• **Instructions for the task**
Lines of the material that include the string "Digital" should be returned.

• **Data for this exercise**

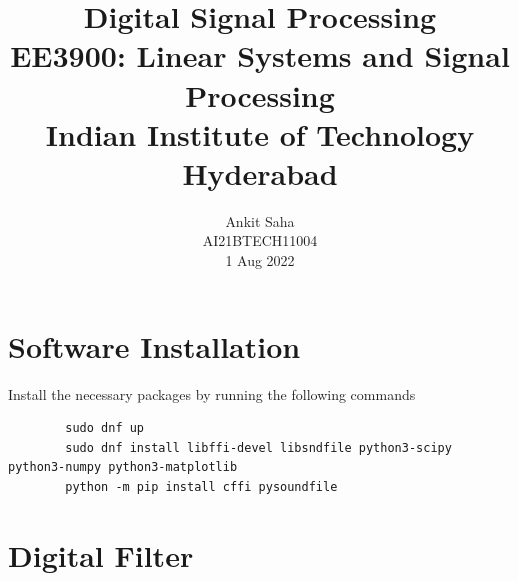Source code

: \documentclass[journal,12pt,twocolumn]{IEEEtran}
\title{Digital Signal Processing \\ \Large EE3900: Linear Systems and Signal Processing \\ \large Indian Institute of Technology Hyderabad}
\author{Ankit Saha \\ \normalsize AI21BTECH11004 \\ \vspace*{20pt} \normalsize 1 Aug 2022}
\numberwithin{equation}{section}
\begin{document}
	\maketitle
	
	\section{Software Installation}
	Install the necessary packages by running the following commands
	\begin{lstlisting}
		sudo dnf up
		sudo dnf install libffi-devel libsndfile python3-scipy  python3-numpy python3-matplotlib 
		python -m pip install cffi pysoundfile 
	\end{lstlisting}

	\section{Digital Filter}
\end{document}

• **Exercise solution**
\title{Digital Signal Processing \\ \Large EE3900: Linear Systems and Signal Processing \\ \large Indian Institute of Technology Hyderabad}
	\section{Digital Filter}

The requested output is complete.